SOUTHAVEN — The former wife of Southaven Mayor Greg Davis is seeking $1 million in a lawsuit against a 26-year-old Starkville man who she says broke up her marriage by luring Davis away from her.
Suzann Savage Davis claims in an alienation of affection suit that Jansen Fair told Greg Davis he was looking forward to a tryst in Las Vegas “locked away in bed in each other’s arms.” The Commercial Appeal reported the suit was filed Thursday in DeSoto County Circuit Court.
It’s the latest in a string of legal battles for the Southaven mayor. He was ordered to repay more than $170,000 in city funds that the Mississippi auditor’s office says he misspent and he faces possible criminal charges in an FBI probe.
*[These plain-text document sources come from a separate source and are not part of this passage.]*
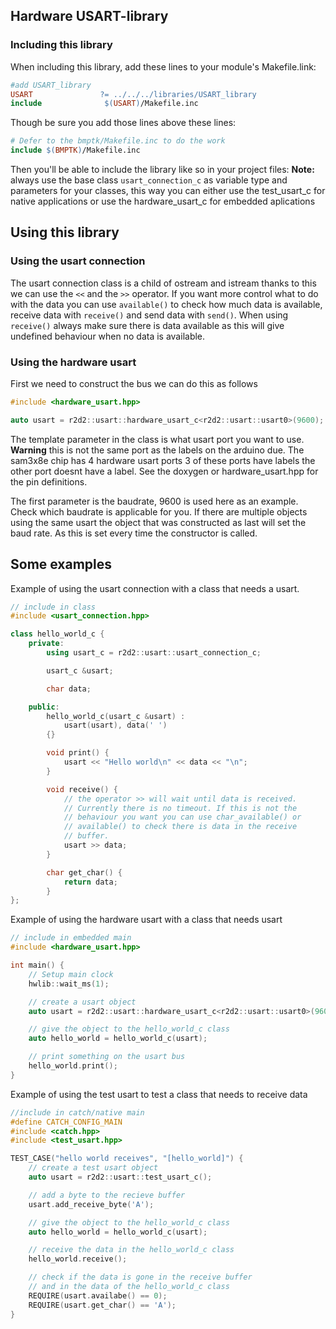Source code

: ## Hardware USART-library
### Including this library

When including this library, add these lines to your module's Makefile.link:

```Makefile
#add USART_library
USART               ?= ../../../libraries/USART_library
include              $(USART)/Makefile.inc
```

Though be sure you add those lines above these lines:
```Makefile
# Defer to the bmptk/Makefile.inc to do the work
include $(BMPTK)/Makefile.inc
```

Then you'll be able to include the library like so in your project files:
**Note:** always use the base class `usart_connection_c` as variable type and parameters for your classes, this way you can either use the test_usart_c for native applications or use the hardware_usart_c for embedded aplications

## Using this library

### Using the usart connection

The usart connection class is a child of ostream and istream thanks to this we can use the `<<` and the `>>` operator. If you want more control what to do with the data you can use `available()` to check how much data is available, receive data with `receive()` and send data with `send()`. When using `receive()` always make sure there is data available as this will give undefined behaviour when no data is available.


### Using the hardware usart

First we need to construct the bus we can do this as follows
```cpp
#include <hardware_usart.hpp>

auto usart = r2d2::usart::hardware_usart_c<r2d2::usart::usart0>(9600);
```
The template parameter in the class is what usart port you want to use. **Warning** this is not the same port as the labels on the arduino due. The sam3x8e chip has 4 hardware usart ports 3 of these ports have labels the other port doesnt have a label. See the doxygen or hardware_usart.hpp for the pin definitions.

The first parameter is the baudrate, 9600 is used here as an example. Check which baudrate is applicable for you. If there are multiple objects using the same usart the object that was constructed as last will set the baud rate. As this is set every time the constructor is called.


## Some examples

Example of using the usart connection with a class that needs a usart.
```cpp
// include in class
#include <usart_connection.hpp>

class hello_world_c {
    private:
        using usart_c = r2d2::usart::usart_connection_c;

        usart_c &usart;

        char data;

    public:
        hello_world_c(usart_c &usart) :
            usart(usart), data(' ')
        {}

        void print() {
            usart << "Hello world\n" << data << "\n";
        }

        void receive() {
            // the operator >> will wait until data is received. 
            // Currently there is no timeout. If this is not the 
            // behaviour you want you can use char_available() or
            // available() to check there is data in the receive 
            // buffer.
            usart >> data;
        }

        char get_char() {
            return data;
        }
};
```

Example of using the hardware usart with a class that needs usart
```cpp
// include in embedded main
#include <hardware_usart.hpp>

int main() {
    // Setup main clock
    hwlib::wait_ms(1);

    // create a usart object 
    auto usart = r2d2::usart::hardware_usart_c<r2d2::usart::usart0>(9600);

    // give the object to the hello_world_c class
    auto hello_world = hello_world_c(usart);

    // print something on the usart bus
    hello_world.print();
}

```

Example of using the test usart to test a class that needs to receive data
```cpp
//include in catch/native main
#define CATCH_CONFIG_MAIN
#include <catch.hpp>
#include <test_usart.hpp>

TEST_CASE("hello world receives", "[hello_world]") {
    // create a test usart object
    auto usart = r2d2::usart::test_usart_c();

    // add a byte to the recieve buffer
    usart.add_receive_byte('A');

    // give the object to the hello_world_c class
    auto hello_world = hello_world_c(usart);

    // receive the data in the hello_world_c class
    hello_world.receive();

    // check if the data is gone in the receive buffer 
    // and in the data of the hello_world_c class
    REQUIRE(usart.availabe() == 0);
    REQUIRE(usart.get_char() == 'A');
}
```





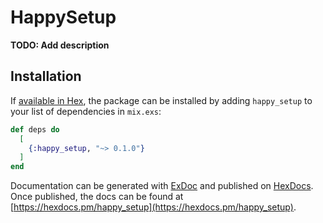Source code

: # HappySetup

**TODO: Add description**

## Installation

If [available in Hex](https://hex.pm/docs/publish), the package can be installed
by adding `happy_setup` to your list of dependencies in `mix.exs`:

```elixir
def deps do
  [
    {:happy_setup, "~> 0.1.0"}
  ]
end
```

Documentation can be generated with [ExDoc](https://github.com/elixir-lang/ex_doc)
and published on [HexDocs](https://hexdocs.pm). Once published, the docs can
be found at [https://hexdocs.pm/happy_setup](https://hexdocs.pm/happy_setup).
Also, Davis’s former wife seeks to change their divorce terms in a separate court action.
In her suit, Suzann Davis says her former husband’s longtime “deviant homosexual adulterous association” with Fair came to light when she on April 5, 2010 “inadvertently discovered intimate communications” in which Fair told Davis he was looking forward to the Las Vegas trip.
Greg Davis’ lawyer, A.E. “Rusty” Harlow of Grenada, declined comment.
Martin Zummach, Suzann Davis’ lawyer said Friday that Fair is well-known to Davis.
“Jansen Fair was among her children that she took care of when she was a volunteer at a church nursery in Columbus,” he said.
The lawsuit claims that after April 5, 2010, Davis’s wife found out Davis and Fair met through Craigslist, “and they had their first rendezvous at a Starkville restaurant when Davis was there for a Mississippi State basketball game.
The suit also alleges that Fair subsequently “lured” Davis away by offering him a role in “certain lucrative business enterprises,” including a cosmetics store and “eco-friendly condominiums,” and that Fair “persuaded and enticed” Davis to leave his spouse.
In addition to the alienation of affection claim, the lawsuit claims intentional and negligent infliction of emotional distress and invasion of privacy because Fair sought to get Davis to obtain financial information on his wife so Fair would know how much Suzann Davis would receive in a divorce settlement.
Zummach said the state auditor’s office has turned over “a lot of charge receipts” that indicate travel by Davis with Fair. Zummach also said his client has similar records from the city of Southaven, and that they show, among other things, “meals and in-suite movies.”
Davis, meanwhile, has filed a motion in DeSoto Chancery Court seeking to limit his former wife’s access to documents and information in the couple’s ongoing divorce settlement case. The request for a protective order, filed Oct. 4, claims Suzann Davis is seeking the information not because she needs it to prepare for trial, but for “annoyance, embarrassment, and to be unduly burdensome on the defendant.”